I lavori avviati ad ottobre 2021 si concluderanno a gennaio 2023. Stanziati circa 1 milione e 700 mila euro.

Data:

01-04-2022

Proseguono i lavori di recupero del Centro Civico Argonne. Il Sindaco, Federico Pizzarotti, il Vicesindaco con delega al patrimonio, Marco Bosi, e l’Assessore ai Lavori Pubblici, Michele Alinovi, insieme ai tecnici di Parma Infrastrutture hanno effettuato un sopralluogo all’immobile dove sono hanno sede diverse associazioni, i cui rappresentanti hanno preso parte al sopralluogo. Nell’immobile sono collocati alcuni uffici comunali, ed associazioni quali “Radioamatori Italiani”, “Help For Children”, “Associazione Mani”, “Associazione Donne di qua e di là”, “Giovani Diabetici”, a cui si aggiungono gli uffici di alcuni gruppi quali il gruppo bandistico “G. Verdi” e il gruppo micologico “G. Passerini”, nonché un circolo fotografico, “Il grandangolo” e un circolo ARCI. 

“L’intervento di recupero – ha spiegato il Sindaco Federico Pizzarotti – rientra nell’ambito di un percorso di riqualificazione dei centri civici e degli ex municipi che necessitano di sistemazioni. Il Centro Civico Argonne aveva bisogno di attenzioni e investimenti in modo da renderlo un luogo sicuro e vivibile da parte delle associazioni che vi hanno sede e che torneranno a farlo vivere”.  

“Si tratta di un importante luogo di aggregazione – ha spiegato l’Assessore Alinovi – che torna a nuova vita, un punto di presidio del territorio a cui il Comune ha riservato particolare attenzione”. 
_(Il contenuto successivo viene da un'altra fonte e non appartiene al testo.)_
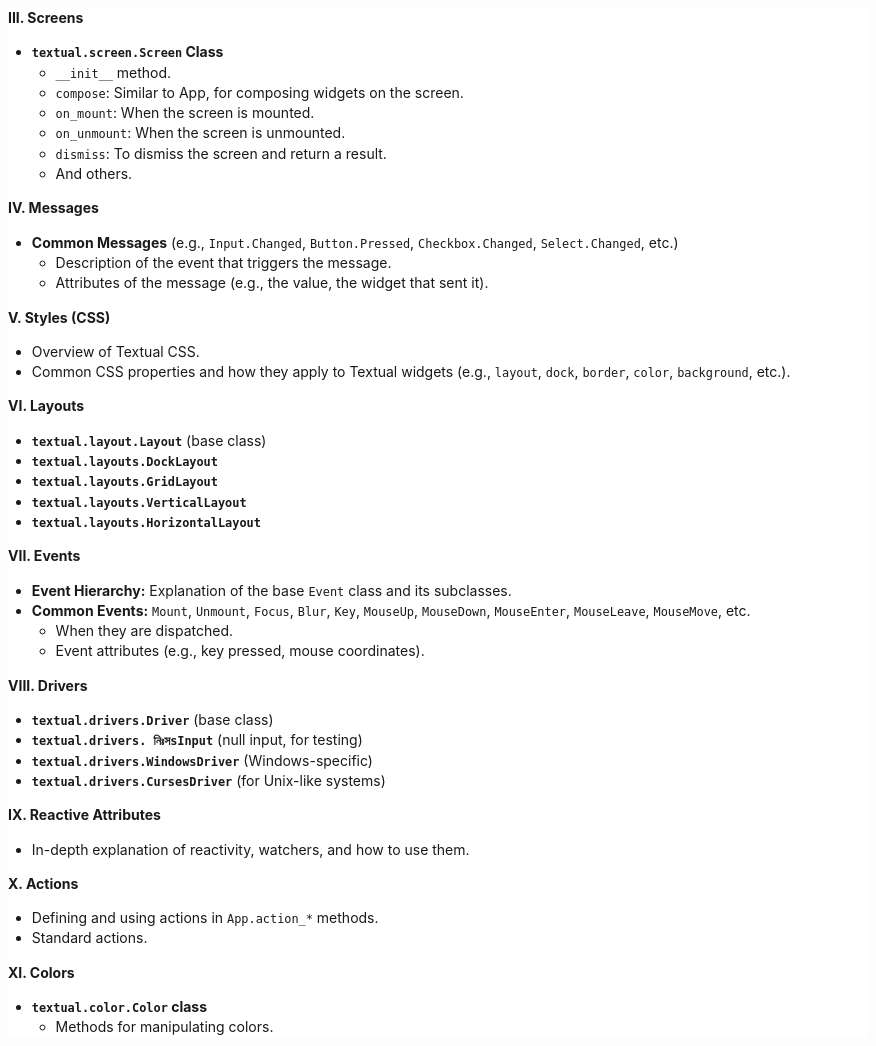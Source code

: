 **III. Screens**

*   **`textual.screen.Screen` Class**
    *   `__init__` method.
    *   `compose`: Similar to App, for composing widgets on the screen.
    *   `on_mount`: When the screen is mounted.
    *   `on_unmount`: When the screen is unmounted.
    *   `dismiss`: To dismiss the screen and return a result.
    *   And others.

**IV. Messages**

*   **Common Messages** (e.g., `Input.Changed`, `Button.Pressed`, `Checkbox.Changed`, `Select.Changed`, etc.)
    *   Description of the event that triggers the message.
    *   Attributes of the message (e.g., the value, the widget that sent it).

**V. Styles (CSS)**

*   Overview of Textual CSS.
*   Common CSS properties and how they apply to Textual widgets (e.g., `layout`, `dock`, `border`, `color`, `background`, etc.).

**VI. Layouts**

*   **`textual.layout.Layout`** (base class)
*   **`textual.layouts.DockLayout`**
*   **`textual.layouts.GridLayout`**
*   **`textual.layouts.VerticalLayout`**
*   **`textual.layouts.HorizontalLayout`**

**VII. Events**

*   **Event Hierarchy:** Explanation of the base `Event` class and its subclasses.
*   **Common Events:** `Mount`, `Unmount`, `Focus`, `Blur`, `Key`, `MouseUp`, `MouseDown`, `MouseEnter`, `MouseLeave`, `MouseMove`, etc.
    *   When they are dispatched.
    *   Event attributes (e.g., key pressed, mouse coordinates).

**VIII. Drivers**

*   **`textual.drivers.Driver`** (base class)
*   **`textual.drivers. নিঃসsInput`** (null input, for testing)
*   **`textual.drivers.WindowsDriver`** (Windows-specific)
*   **`textual.drivers.CursesDriver`** (for Unix-like systems)

**IX. Reactive Attributes**

*   In-depth explanation of reactivity, watchers, and how to use them.

**X. Actions**

*   Defining and using actions in `App.action_*` methods.
*   Standard actions.

**XI. Colors**

*   **`textual.color.Color` class**
    *   Methods for manipulating colors.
Il vicesindaco Marco Bosi ha dichiarato: “Sono nato in questo quartiere. Il Centro Civico Argonne è un luogo unico ed eccezionale in dialogo con il territorio. L’obiettivo di questo intervento è quello di preservarne il valore aggiunto, rendendolo funzionale alle esigenze delle associazioni che vi hanno sede. La sua riqualificazione è motivo di rilancio di questo luogo e del quartiere”.  
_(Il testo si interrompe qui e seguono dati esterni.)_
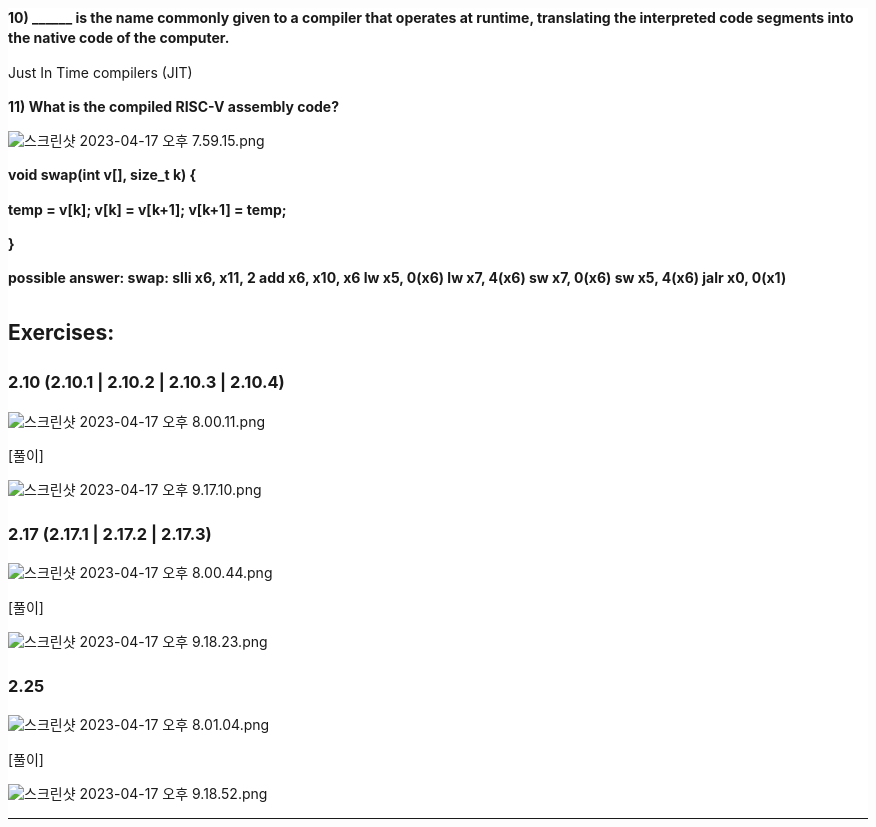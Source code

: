 **10) ______ is the name commonly given to a compiler that operates at runtime, translating the interpreted code segments into the native code of the computer.**

Just In Time compilers (JIT)

**11) What is the compiled RISC-V assembly code?**

![스크린샷 2023-04-17 오후 7.59.15.png](%E1%84%8F%E1%85%A5%E1%86%B7%E1%84%91%E1%85%B2%E1%84%90%E1%85%A5%20%E1%84%80%E1%85%AE%E1%84%8C%E1%85%A9%20-%20%E1%84%8C%E1%85%AE%E1%86%BC%E1%84%80%E1%85%A1%E1%86%AB%E1%84%80%E1%85%A9%E1%84%89%E1%85%A1%20%E1%84%8C%E1%85%A5%E1%86%BC%E1%84%85%E1%85%B5%206860bdc7bbfc4d13af04523d1ed97729/%25E1%2584%2589%25E1%2585%25B3%25E1%2584%258F%25E1%2585%25B3%25E1%2584%2585%25E1%2585%25B5%25E1%2586%25AB%25E1%2584%2589%25E1%2585%25A3%25E1%2586%25BA_2023-04-17_%25E1%2584%258B%25E1%2585%25A9%25E1%2584%2592%25E1%2585%25AE_7.59.15.png)

**void swap(int v[], size_t k)
{**

**temp = v[k];
v[k] = v[k+1];
v[k+1] = temp;**

**}**

**possible answer:
swap:
slli x6, x11, 2
add x6, x10, x6
lw x5, 0(x6)
lw x7, 4(x6)
sw x7, 0(x6)
sw x5, 4(x6)
jalr x0, 0(x1)**

## **Exercises:**

### **2.10 (2.10.1 | 2.10.2 | 2.10.3 | 2.10.4)**

![스크린샷 2023-04-17 오후 8.00.11.png](%E1%84%8F%E1%85%A5%E1%86%B7%E1%84%91%E1%85%B2%E1%84%90%E1%85%A5%20%E1%84%80%E1%85%AE%E1%84%8C%E1%85%A9%20-%20%E1%84%8C%E1%85%AE%E1%86%BC%E1%84%80%E1%85%A1%E1%86%AB%E1%84%80%E1%85%A9%E1%84%89%E1%85%A1%20%E1%84%8C%E1%85%A5%E1%86%BC%E1%84%85%E1%85%B5%206860bdc7bbfc4d13af04523d1ed97729/%25E1%2584%2589%25E1%2585%25B3%25E1%2584%258F%25E1%2585%25B3%25E1%2584%2585%25E1%2585%25B5%25E1%2586%25AB%25E1%2584%2589%25E1%2585%25A3%25E1%2586%25BA_2023-04-17_%25E1%2584%258B%25E1%2585%25A9%25E1%2584%2592%25E1%2585%25AE_8.00.11.png)

[풀이]

![스크린샷 2023-04-17 오후 9.17.10.png](%E1%84%8F%E1%85%A5%E1%86%B7%E1%84%91%E1%85%B2%E1%84%90%E1%85%A5%20%E1%84%80%E1%85%AE%E1%84%8C%E1%85%A9%20-%20%E1%84%8C%E1%85%AE%E1%86%BC%E1%84%80%E1%85%A1%E1%86%AB%E1%84%80%E1%85%A9%E1%84%89%E1%85%A1%20%E1%84%8C%E1%85%A5%E1%86%BC%E1%84%85%E1%85%B5%206860bdc7bbfc4d13af04523d1ed97729/%25E1%2584%2589%25E1%2585%25B3%25E1%2584%258F%25E1%2585%25B3%25E1%2584%2585%25E1%2585%25B5%25E1%2586%25AB%25E1%2584%2589%25E1%2585%25A3%25E1%2586%25BA_2023-04-17_%25E1%2584%258B%25E1%2585%25A9%25E1%2584%2592%25E1%2585%25AE_9.17.10.png)

### **2.17 (2.17.1 | 2.17.2 | 2.17.3)**

![스크린샷 2023-04-17 오후 8.00.44.png](%E1%84%8F%E1%85%A5%E1%86%B7%E1%84%91%E1%85%B2%E1%84%90%E1%85%A5%20%E1%84%80%E1%85%AE%E1%84%8C%E1%85%A9%20-%20%E1%84%8C%E1%85%AE%E1%86%BC%E1%84%80%E1%85%A1%E1%86%AB%E1%84%80%E1%85%A9%E1%84%89%E1%85%A1%20%E1%84%8C%E1%85%A5%E1%86%BC%E1%84%85%E1%85%B5%206860bdc7bbfc4d13af04523d1ed97729/%25E1%2584%2589%25E1%2585%25B3%25E1%2584%258F%25E1%2585%25B3%25E1%2584%2585%25E1%2585%25B5%25E1%2586%25AB%25E1%2584%2589%25E1%2585%25A3%25E1%2586%25BA_2023-04-17_%25E1%2584%258B%25E1%2585%25A9%25E1%2584%2592%25E1%2585%25AE_8.00.44.png)

[풀이]

![스크린샷 2023-04-17 오후 9.18.23.png](%E1%84%8F%E1%85%A5%E1%86%B7%E1%84%91%E1%85%B2%E1%84%90%E1%85%A5%20%E1%84%80%E1%85%AE%E1%84%8C%E1%85%A9%20-%20%E1%84%8C%E1%85%AE%E1%86%BC%E1%84%80%E1%85%A1%E1%86%AB%E1%84%80%E1%85%A9%E1%84%89%E1%85%A1%20%E1%84%8C%E1%85%A5%E1%86%BC%E1%84%85%E1%85%B5%206860bdc7bbfc4d13af04523d1ed97729/%25E1%2584%2589%25E1%2585%25B3%25E1%2584%258F%25E1%2585%25B3%25E1%2584%2585%25E1%2585%25B5%25E1%2586%25AB%25E1%2584%2589%25E1%2585%25A3%25E1%2586%25BA_2023-04-17_%25E1%2584%258B%25E1%2585%25A9%25E1%2584%2592%25E1%2585%25AE_9.18.23.png)

### **2.25**

![스크린샷 2023-04-17 오후 8.01.04.png](%E1%84%8F%E1%85%A5%E1%86%B7%E1%84%91%E1%85%B2%E1%84%90%E1%85%A5%20%E1%84%80%E1%85%AE%E1%84%8C%E1%85%A9%20-%20%E1%84%8C%E1%85%AE%E1%86%BC%E1%84%80%E1%85%A1%E1%86%AB%E1%84%80%E1%85%A9%E1%84%89%E1%85%A1%20%E1%84%8C%E1%85%A5%E1%86%BC%E1%84%85%E1%85%B5%206860bdc7bbfc4d13af04523d1ed97729/%25E1%2584%2589%25E1%2585%25B3%25E1%2584%258F%25E1%2585%25B3%25E1%2584%2585%25E1%2585%25B5%25E1%2586%25AB%25E1%2584%2589%25E1%2585%25A3%25E1%2586%25BA_2023-04-17_%25E1%2584%258B%25E1%2585%25A9%25E1%2584%2592%25E1%2585%25AE_8.01.04.png)

[풀이]

![스크린샷 2023-04-17 오후 9.18.52.png](%E1%84%8F%E1%85%A5%E1%86%B7%E1%84%91%E1%85%B2%E1%84%90%E1%85%A5%20%E1%84%80%E1%85%AE%E1%84%8C%E1%85%A9%20-%20%E1%84%8C%E1%85%AE%E1%86%BC%E1%84%80%E1%85%A1%E1%86%AB%E1%84%80%E1%85%A9%E1%84%89%E1%85%A1%20%E1%84%8C%E1%85%A5%E1%86%BC%E1%84%85%E1%85%B5%206860bdc7bbfc4d13af04523d1ed97729/%25E1%2584%2589%25E1%2585%25B3%25E1%2584%258F%25E1%2585%25B3%25E1%2584%2585%25E1%2585%25B5%25E1%2586%25AB%25E1%2584%2589%25E1%2585%25A3%25E1%2586%25BA_2023-04-17_%25E1%2584%258B%25E1%2585%25A9%25E1%2584%2592%25E1%2585%25AE_9.18.52.png)

---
L’intervento, da costo di circa 1 milione e 700 mila euro, pone rimedio a problematiche di carattere strutturale prevedendone l’adeguamento sismico, impiantistico, la riqualificazione energetica, adeguamento norme anticendio, il miglioramento della sua fruibilità con l’abbattimento della barriere architettoniche, un rinnovamento generalizzato dell’edificio. Ad oggi, dopo circa 5 mesi di cantiere, sono stati ultimati i lavori di consolidamento delle fondazioni dell’intero fabbricato e si sta procedendo con la realizzazione delle nuove scale interne in cemento armato e dei solai. I lavori termineranno nei primi mesi del 2023. Gli interventi riguardano il rinforzo del sistema di fondazioni esistente, il consolidamento e rinforzo dei paramenti murari, la sistemazione delle parti danneggiate da terremoti, il ripristino del cornicione con consolidamento delle parti degradate e l’aumento della capacità portante con opere di rinforzo di travi, architravi, fasce di piano in acciaio e cemento.  
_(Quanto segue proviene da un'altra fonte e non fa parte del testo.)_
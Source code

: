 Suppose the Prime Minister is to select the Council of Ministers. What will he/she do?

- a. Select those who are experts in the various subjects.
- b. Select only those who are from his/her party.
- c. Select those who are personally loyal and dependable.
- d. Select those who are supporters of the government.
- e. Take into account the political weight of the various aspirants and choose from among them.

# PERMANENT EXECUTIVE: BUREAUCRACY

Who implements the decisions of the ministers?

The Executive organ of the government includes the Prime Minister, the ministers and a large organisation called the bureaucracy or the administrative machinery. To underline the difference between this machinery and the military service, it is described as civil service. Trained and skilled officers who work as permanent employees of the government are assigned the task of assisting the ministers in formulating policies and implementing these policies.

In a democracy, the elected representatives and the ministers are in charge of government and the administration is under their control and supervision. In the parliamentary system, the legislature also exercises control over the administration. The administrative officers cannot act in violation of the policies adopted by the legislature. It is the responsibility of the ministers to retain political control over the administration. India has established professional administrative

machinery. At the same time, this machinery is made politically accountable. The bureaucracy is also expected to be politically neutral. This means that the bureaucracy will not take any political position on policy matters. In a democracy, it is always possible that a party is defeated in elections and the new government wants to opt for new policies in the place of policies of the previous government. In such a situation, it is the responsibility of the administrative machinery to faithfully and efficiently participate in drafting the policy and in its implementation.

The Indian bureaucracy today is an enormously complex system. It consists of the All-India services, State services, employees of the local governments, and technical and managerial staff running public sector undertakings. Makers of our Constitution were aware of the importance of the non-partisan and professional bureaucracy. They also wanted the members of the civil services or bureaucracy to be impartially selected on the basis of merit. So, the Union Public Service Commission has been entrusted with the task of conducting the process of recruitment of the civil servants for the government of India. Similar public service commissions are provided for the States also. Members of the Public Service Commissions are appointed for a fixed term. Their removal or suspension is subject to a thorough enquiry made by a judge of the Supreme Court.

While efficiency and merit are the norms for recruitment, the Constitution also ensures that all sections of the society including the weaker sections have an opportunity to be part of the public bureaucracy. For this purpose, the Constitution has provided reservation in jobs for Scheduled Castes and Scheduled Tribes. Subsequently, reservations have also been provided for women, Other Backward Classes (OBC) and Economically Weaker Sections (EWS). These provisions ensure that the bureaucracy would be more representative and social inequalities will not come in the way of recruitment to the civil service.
A questo si aggiunge il rinforzo strutturale della volta dell’androne principale, il rifacimento del solaio ligneo esistente di primo impalcato nella zona est, la demolizione dei solai di primo impalcato nella porzione ovest dell’edificio. L’eliminazione delle barriere architettoniche attualmente esistenti. Inoltre è in programma la messa a norma delle scale esistenti nella zona ovest mediante la demolizione e ricostruzione con struttura portante in acciaio, il rifacimento dei servizi igienici esistenti nella zona ovest a seguito degli interventi strutturali. La rimozione di tutte le pavimentazioni interne esistenti ed il loro successivo ripristino a seguito della esecuzione delle opere impiantistiche e strutturali; la demolizione parziale degli intonaci interni e successivo ripristino, il completo tinteggio esterno.  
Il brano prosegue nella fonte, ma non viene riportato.